[Aim of the exercise] An exact copy of all the data below is needed.

[Records for this exercise]
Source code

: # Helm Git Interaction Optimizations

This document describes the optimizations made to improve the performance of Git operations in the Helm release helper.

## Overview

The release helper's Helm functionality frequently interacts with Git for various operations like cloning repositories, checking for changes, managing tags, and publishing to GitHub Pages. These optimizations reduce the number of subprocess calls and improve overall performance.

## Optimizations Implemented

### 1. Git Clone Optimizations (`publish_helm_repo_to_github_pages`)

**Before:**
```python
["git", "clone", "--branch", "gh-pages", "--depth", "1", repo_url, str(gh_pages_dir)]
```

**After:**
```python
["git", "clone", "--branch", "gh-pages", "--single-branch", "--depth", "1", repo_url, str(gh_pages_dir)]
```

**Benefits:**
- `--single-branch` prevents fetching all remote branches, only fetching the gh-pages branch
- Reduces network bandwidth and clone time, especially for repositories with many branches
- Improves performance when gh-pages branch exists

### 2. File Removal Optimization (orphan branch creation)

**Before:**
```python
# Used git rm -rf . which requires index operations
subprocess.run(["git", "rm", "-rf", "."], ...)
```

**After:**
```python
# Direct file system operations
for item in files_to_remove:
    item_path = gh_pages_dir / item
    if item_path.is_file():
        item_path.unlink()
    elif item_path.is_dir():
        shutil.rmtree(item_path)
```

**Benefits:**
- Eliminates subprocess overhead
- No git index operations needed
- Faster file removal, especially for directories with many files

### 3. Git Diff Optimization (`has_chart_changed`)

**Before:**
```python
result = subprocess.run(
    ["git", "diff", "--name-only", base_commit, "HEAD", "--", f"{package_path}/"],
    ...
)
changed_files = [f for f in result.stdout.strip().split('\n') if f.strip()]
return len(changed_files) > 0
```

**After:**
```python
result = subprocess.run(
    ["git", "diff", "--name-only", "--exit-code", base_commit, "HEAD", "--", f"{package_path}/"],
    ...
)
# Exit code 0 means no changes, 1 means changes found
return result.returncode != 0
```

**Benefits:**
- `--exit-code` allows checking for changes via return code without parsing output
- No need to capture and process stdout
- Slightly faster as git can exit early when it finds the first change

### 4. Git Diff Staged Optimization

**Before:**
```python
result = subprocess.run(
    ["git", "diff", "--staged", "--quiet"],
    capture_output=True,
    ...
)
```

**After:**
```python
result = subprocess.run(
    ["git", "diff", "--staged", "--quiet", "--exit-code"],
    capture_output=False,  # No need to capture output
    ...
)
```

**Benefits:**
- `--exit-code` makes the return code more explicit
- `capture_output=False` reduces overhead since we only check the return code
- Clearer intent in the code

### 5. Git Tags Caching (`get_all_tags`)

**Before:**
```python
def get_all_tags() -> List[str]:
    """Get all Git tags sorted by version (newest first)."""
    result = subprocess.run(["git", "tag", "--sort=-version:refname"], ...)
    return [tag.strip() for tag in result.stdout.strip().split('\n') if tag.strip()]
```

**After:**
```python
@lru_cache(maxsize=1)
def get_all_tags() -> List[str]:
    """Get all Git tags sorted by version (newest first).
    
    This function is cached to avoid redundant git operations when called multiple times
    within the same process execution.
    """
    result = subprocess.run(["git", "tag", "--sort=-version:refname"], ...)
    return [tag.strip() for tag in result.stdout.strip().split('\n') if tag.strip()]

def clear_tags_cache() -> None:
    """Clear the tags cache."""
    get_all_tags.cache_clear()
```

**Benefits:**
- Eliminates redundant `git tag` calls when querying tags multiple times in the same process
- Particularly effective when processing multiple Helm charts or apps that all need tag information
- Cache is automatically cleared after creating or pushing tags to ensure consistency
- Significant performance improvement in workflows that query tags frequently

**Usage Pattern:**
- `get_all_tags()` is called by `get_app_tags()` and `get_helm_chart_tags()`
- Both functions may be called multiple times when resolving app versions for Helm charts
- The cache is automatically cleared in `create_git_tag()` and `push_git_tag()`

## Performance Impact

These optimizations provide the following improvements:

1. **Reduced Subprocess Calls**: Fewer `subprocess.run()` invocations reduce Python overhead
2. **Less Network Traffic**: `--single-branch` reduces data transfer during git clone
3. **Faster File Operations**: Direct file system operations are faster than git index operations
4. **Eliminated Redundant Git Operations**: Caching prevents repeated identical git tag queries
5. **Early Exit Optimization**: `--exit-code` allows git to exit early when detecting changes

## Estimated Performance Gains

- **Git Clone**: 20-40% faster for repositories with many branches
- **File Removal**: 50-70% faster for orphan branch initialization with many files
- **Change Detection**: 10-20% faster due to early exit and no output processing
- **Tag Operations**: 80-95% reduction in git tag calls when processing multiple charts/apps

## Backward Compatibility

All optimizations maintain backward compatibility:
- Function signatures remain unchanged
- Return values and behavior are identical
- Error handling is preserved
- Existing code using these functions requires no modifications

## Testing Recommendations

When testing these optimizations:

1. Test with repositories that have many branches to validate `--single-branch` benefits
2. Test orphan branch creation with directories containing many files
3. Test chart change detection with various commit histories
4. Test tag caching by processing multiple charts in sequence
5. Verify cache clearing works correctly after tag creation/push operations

[Solution to the problem]
Source code

: # Helm Git Interaction Optimizations

This document describes the optimizations made to improve the performance of Git operations in the Helm release helper.

## Overview

The release helper's Helm functionality frequently interacts with Git for various operations like cloning repositories, checking for changes, managing tags, and publishing to GitHub Pages. These optimizations reduce the number of subprocess calls and improve overall performance.

## Optimizations Implemented

### 1. Git Clone Optimizations (`publish_helm_repo_to_github_pages`)

**Before:**
```python
["git", "clone", "--branch", "gh-pages", "--depth", "1", repo_url, str(gh_pages_dir)]
```

**After:**
```python
["git", "clone", "--branch", "gh-pages", "--single-branch", "--depth", "1", repo_url, str(gh_pages_dir)]
```

**Benefits:**
- `--single-branch` prevents fetching all remote branches, only fetching the gh-pages branch
- Reduces network bandwidth and clone time, especially for repositories with many branches
- Improves performance when gh-pages branch exists

### 2. File Removal Optimization (orphan branch creation)

**Before:**
```python
# Used git rm -rf . which requires index operations
subprocess.run(["git", "rm", "-rf", "."], ...)
```

**After:**
```python
# Direct file system operations
for item in files_to_remove:
    item_path = gh_pages_dir / item
    if item_path.is_file():
        item_path.unlink()
    elif item_path.is_dir():
        shutil.rmtree(item_path)
```

**Benefits:**
- Eliminates subprocess overhead
- No git index operations needed
- Faster file removal, especially for directories with many files

### 3. Git Diff Optimization (`has_chart_changed`)

**Before:**
```python
result = subprocess.run(
    ["git", "diff", "--name-only", base_commit, "HEAD", "--", f"{package_path}/"],
    ...
)
changed_files = [f for f in result.stdout.strip().split('\n') if f.strip()]
return len(changed_files) > 0
```

**After:**
```python
result = subprocess.run(
    ["git", "diff", "--name-only", "--exit-code", base_commit, "HEAD", "--", f"{package_path}/"],
    ...
)
# Exit code 0 means no changes, 1 means changes found
return result.returncode != 0
```

**Benefits:**
- `--exit-code` allows checking for changes via return code without parsing output
- No need to capture and process stdout
- Slightly faster as git can exit early when it finds the first change

### 4. Git Diff Staged Optimization

**Before:**
```python
result = subprocess.run(
    ["git", "diff", "--staged", "--quiet"],
    capture_output=True,
    ...
)
```

**After:**
```python
result = subprocess.run(
    ["git", "diff", "--staged", "--quiet", "--exit-code"],
    capture_output=False,  # No need to capture output
    ...
)
```

**Benefits:**
- `--exit-code` makes the return code more explicit
- `capture_output=False` reduces overhead since we only check the return code
- Clearer intent in the code

### 5. Git Tags Caching (`get_all_tags`)

**Before:**
```python
def get_all_tags() -> List[str]:
    """Get all Git tags sorted by version (newest first)."""
    result = subprocess.run(["git", "tag", "--sort=-version:refname"], ...)
    return [tag.strip() for tag in result.stdout.strip().split('\n') if tag.strip()]
```

**After:**
```python
@lru_cache(maxsize=1)
def get_all_tags() -> List[str]:
    """Get all Git tags sorted by version (newest first).
    
    This function is cached to avoid redundant git operations when called multiple times
    within the same process execution.
    """
    result = subprocess.run(["git", "tag", "--sort=-version:refname"], ...)
    return [tag.strip() for tag in result.stdout.strip().split('\n') if tag.strip()]

def clear_tags_cache() -> None:
    """Clear the tags cache."""
    get_all_tags.cache_clear()
```

**Benefits:**
- Eliminates redundant `git tag` calls when querying tags multiple times in the same process
- Particularly effective when processing multiple Helm charts or apps that all need tag information
- Cache is automatically cleared after creating or pushing tags to ensure consistency
- Significant performance improvement in workflows that query tags frequently

**Usage Pattern:**
- `get_all_tags()` is called by `get_app_tags()` and `get_helm_chart_tags()`
- Both functions may be called multiple times when resolving app versions for Helm charts
- The cache is automatically cleared in `create_git_tag()` and `push_git_tag()`

## Performance Impact

These optimizations provide the following improvements:

1. **Reduced Subprocess Calls**: Fewer `subprocess.run()` invocations reduce Python overhead
2. **Less Network Traffic**: `--single-branch` reduces data transfer during git clone
3. **Faster File Operations**: Direct file system operations are faster than git index operations
4. **Eliminated Redundant Git Operations**: Caching prevents repeated identical git tag queries
5. **Early Exit Optimization**: `--exit-code` allows git to exit early when detecting changes

## Estimated Performance Gains

- **Git Clone**: 20-40% faster for repositories with many branches
- **File Removal**: 50-70% faster for orphan branch initialization with many files
- **Change Detection**: 10-20% faster due to early exit and no output processing
- **Tag Operations**: 80-95% reduction in git tag calls when processing multiple charts/apps

## Backward Compatibility

All optimizations maintain backward compatibility:
- Function signatures remain unchanged
- Return values and behavior are identical
- Error handling is preserved
- Existing code using these functions requires no modifications

## Testing Recommendations

When testing these optimizations:

1. Test with repositories that have many branches to validate `--single-branch` benefits
2. Test orphan branch creation with directories containing many files
3. Test chart change detection with various commit histories
4. Test tag caching by processing multiple charts in sequence
5. Verify cache clearing works correctly after tag creation/push operations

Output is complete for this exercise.